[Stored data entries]
☆ ☆ ☆ ☆ ☆

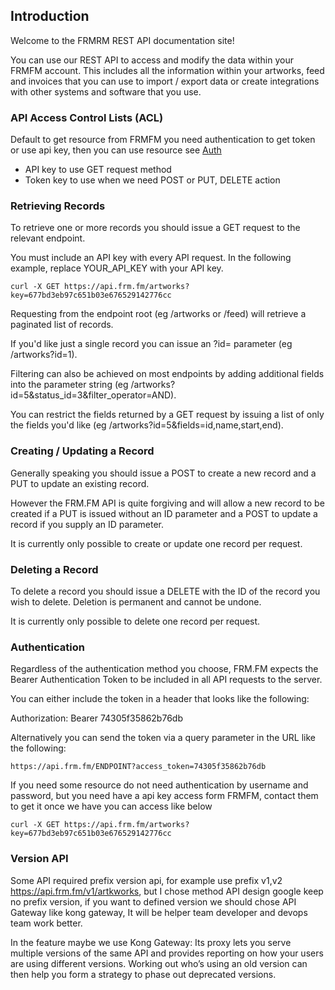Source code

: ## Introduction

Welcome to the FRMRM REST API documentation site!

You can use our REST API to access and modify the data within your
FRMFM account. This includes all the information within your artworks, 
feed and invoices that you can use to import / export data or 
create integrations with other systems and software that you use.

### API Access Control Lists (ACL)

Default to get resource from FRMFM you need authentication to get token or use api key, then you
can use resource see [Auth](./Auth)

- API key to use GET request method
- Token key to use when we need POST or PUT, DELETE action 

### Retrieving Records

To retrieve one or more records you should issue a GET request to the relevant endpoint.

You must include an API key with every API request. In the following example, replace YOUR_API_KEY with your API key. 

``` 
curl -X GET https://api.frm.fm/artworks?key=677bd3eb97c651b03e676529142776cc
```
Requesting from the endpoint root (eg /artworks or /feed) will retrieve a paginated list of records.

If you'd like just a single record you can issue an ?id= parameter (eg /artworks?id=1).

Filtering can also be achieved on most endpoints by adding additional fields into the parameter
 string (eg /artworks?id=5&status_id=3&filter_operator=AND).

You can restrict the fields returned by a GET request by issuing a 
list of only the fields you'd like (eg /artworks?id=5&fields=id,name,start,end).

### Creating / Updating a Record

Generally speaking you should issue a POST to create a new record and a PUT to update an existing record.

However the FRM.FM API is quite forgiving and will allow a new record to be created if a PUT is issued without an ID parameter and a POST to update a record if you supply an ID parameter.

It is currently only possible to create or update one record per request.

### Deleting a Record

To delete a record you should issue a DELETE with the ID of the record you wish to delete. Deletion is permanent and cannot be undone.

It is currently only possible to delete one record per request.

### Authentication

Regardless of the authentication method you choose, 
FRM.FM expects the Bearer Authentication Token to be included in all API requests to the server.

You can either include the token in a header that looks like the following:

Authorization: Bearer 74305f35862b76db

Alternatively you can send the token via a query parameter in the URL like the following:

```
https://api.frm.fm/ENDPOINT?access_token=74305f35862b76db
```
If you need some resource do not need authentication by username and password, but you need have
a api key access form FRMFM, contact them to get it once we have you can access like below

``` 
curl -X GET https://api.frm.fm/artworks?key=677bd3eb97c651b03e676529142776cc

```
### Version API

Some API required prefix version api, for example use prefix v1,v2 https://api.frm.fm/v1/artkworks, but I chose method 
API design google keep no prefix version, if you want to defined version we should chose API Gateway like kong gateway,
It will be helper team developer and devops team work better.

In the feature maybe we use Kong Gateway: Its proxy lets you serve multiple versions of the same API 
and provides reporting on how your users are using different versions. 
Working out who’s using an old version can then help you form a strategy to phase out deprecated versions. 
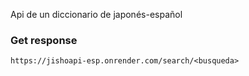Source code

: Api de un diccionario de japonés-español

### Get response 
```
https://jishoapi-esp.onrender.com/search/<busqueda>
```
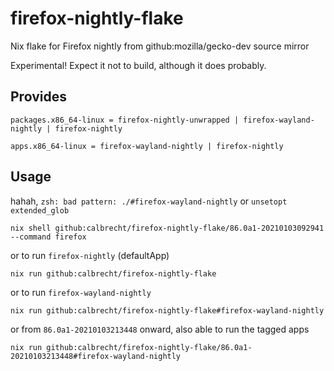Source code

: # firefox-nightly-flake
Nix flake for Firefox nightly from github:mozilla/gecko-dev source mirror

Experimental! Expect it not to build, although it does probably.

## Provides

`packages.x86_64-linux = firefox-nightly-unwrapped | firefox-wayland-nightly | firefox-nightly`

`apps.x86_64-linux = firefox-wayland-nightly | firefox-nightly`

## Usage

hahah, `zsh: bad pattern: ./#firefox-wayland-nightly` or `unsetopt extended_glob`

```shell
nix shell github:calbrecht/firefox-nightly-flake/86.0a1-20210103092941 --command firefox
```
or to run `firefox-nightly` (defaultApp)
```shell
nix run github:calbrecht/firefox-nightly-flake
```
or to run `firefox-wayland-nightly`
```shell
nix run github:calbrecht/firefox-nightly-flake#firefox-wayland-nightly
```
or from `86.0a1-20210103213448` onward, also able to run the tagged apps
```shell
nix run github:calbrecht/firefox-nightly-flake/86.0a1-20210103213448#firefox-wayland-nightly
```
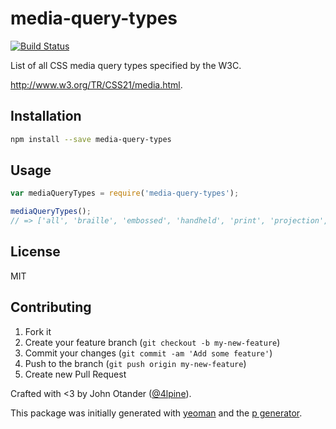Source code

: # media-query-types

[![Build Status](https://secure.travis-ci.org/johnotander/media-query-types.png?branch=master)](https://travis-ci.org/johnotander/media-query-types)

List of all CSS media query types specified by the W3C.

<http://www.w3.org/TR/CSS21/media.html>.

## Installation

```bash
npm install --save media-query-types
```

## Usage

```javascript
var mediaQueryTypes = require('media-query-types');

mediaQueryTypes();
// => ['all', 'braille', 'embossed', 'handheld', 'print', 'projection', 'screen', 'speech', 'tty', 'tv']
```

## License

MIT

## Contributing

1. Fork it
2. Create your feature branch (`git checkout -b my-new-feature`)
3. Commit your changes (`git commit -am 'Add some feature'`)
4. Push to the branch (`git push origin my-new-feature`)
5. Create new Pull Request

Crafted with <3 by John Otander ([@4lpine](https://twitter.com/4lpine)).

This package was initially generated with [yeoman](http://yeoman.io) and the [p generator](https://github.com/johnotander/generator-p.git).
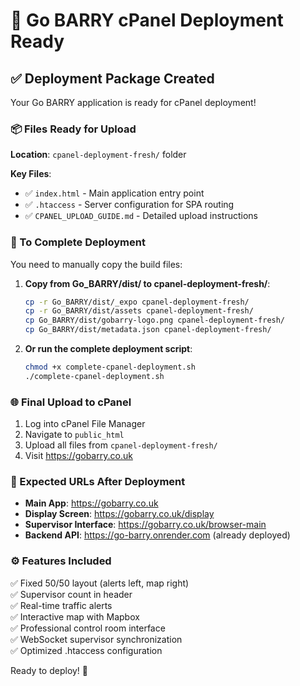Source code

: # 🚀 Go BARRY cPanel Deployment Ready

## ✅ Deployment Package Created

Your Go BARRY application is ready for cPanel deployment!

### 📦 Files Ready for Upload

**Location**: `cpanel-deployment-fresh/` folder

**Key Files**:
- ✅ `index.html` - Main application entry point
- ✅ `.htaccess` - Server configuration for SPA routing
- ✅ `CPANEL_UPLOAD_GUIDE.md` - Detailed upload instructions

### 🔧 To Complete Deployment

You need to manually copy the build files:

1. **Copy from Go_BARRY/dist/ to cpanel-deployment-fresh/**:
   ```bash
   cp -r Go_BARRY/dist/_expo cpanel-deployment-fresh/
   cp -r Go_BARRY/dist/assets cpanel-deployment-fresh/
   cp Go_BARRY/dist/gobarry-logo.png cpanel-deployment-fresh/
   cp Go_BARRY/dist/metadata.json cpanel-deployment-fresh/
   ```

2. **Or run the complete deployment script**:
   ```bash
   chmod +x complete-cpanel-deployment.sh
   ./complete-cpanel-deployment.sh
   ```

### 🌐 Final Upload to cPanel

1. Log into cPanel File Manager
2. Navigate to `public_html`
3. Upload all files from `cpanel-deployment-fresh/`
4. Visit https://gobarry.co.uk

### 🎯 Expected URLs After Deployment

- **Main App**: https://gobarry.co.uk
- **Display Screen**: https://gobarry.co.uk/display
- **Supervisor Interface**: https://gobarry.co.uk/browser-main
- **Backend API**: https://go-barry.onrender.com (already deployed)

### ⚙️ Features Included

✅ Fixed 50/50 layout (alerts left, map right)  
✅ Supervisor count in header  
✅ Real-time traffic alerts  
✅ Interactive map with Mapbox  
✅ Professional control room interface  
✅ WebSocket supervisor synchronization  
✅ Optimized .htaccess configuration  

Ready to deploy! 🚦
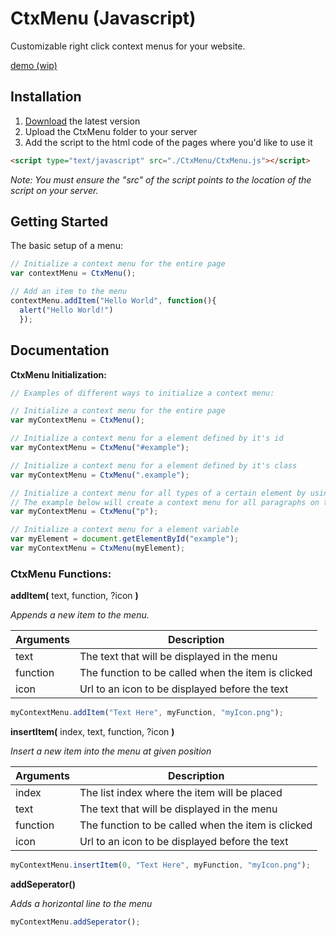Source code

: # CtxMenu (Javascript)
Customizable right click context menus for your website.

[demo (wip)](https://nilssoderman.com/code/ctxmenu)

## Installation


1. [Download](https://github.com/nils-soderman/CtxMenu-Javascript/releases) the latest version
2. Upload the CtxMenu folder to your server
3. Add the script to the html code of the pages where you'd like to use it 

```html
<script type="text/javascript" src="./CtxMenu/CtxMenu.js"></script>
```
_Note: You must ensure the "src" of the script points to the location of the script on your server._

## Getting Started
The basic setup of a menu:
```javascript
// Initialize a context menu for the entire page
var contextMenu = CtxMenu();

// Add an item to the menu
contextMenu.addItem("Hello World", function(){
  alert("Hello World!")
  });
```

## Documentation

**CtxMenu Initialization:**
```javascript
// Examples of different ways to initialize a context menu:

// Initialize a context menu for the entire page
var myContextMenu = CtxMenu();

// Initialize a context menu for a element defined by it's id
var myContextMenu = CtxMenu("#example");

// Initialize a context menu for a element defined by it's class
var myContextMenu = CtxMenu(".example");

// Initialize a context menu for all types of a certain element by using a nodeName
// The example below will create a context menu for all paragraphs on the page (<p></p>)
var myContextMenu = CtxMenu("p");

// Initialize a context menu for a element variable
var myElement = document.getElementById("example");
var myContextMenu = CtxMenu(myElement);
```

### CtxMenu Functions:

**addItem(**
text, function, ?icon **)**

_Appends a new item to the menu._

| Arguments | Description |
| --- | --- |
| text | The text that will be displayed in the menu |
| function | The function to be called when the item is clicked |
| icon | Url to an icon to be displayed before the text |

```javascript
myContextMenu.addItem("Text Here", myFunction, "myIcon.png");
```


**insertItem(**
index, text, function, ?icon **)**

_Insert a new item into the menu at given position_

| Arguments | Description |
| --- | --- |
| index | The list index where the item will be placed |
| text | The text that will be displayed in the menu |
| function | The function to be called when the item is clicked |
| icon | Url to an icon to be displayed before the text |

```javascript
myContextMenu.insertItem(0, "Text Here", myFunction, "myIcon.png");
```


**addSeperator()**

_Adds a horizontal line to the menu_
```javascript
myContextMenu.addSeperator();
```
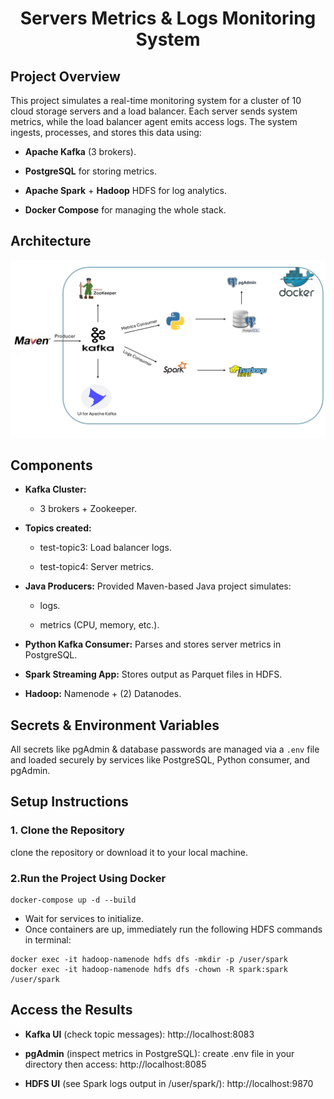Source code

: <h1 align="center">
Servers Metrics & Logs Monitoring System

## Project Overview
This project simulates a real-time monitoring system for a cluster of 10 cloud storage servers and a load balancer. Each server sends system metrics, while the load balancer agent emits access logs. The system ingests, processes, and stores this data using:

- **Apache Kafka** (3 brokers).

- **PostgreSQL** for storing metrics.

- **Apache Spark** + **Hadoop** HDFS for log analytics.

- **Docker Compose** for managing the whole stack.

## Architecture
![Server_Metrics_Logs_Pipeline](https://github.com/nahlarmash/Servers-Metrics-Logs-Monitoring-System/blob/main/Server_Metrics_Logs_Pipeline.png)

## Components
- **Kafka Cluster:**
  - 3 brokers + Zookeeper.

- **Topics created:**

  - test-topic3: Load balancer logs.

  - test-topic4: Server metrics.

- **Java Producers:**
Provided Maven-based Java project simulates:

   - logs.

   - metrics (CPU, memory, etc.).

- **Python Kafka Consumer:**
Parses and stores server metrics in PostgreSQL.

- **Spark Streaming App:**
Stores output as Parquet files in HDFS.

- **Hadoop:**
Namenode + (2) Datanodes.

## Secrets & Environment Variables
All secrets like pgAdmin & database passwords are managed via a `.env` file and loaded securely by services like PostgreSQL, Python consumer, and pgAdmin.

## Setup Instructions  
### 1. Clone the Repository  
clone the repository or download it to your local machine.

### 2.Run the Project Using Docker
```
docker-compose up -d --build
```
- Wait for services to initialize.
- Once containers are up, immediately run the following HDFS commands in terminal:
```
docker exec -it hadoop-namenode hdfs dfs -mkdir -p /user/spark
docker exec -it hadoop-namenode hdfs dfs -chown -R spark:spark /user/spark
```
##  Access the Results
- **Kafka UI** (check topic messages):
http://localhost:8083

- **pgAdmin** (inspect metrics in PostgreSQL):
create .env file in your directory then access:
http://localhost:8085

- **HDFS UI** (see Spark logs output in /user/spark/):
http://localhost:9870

☆ ☆ ☆ ☆ ☆

Extract exactly the lines between the line containing "### 2.Run the Project Using Docker" and the end of the data, including both.

### 2.Run the Project Using Docker
```
docker-compose up -d --build
```
- Wait for services to initialize.
- Once containers are up, immediately run the following HDFS commands in terminal:
```
docker exec -it hadoop-namenode hdfs dfs -mkdir -p /user/spark
docker exec -it hadoop-namenode hdfs dfs -chown -R spark:spark /user/spark
```
##  Access the Results
- **Kafka UI** (check topic messages):
http://localhost:8083

- **pgAdmin** (inspect metrics in PostgreSQL):
create .env file in your directory then access:
http://localhost:8085

- **HDFS UI** (see Spark logs output in /user/spark/):
http://localhost:9870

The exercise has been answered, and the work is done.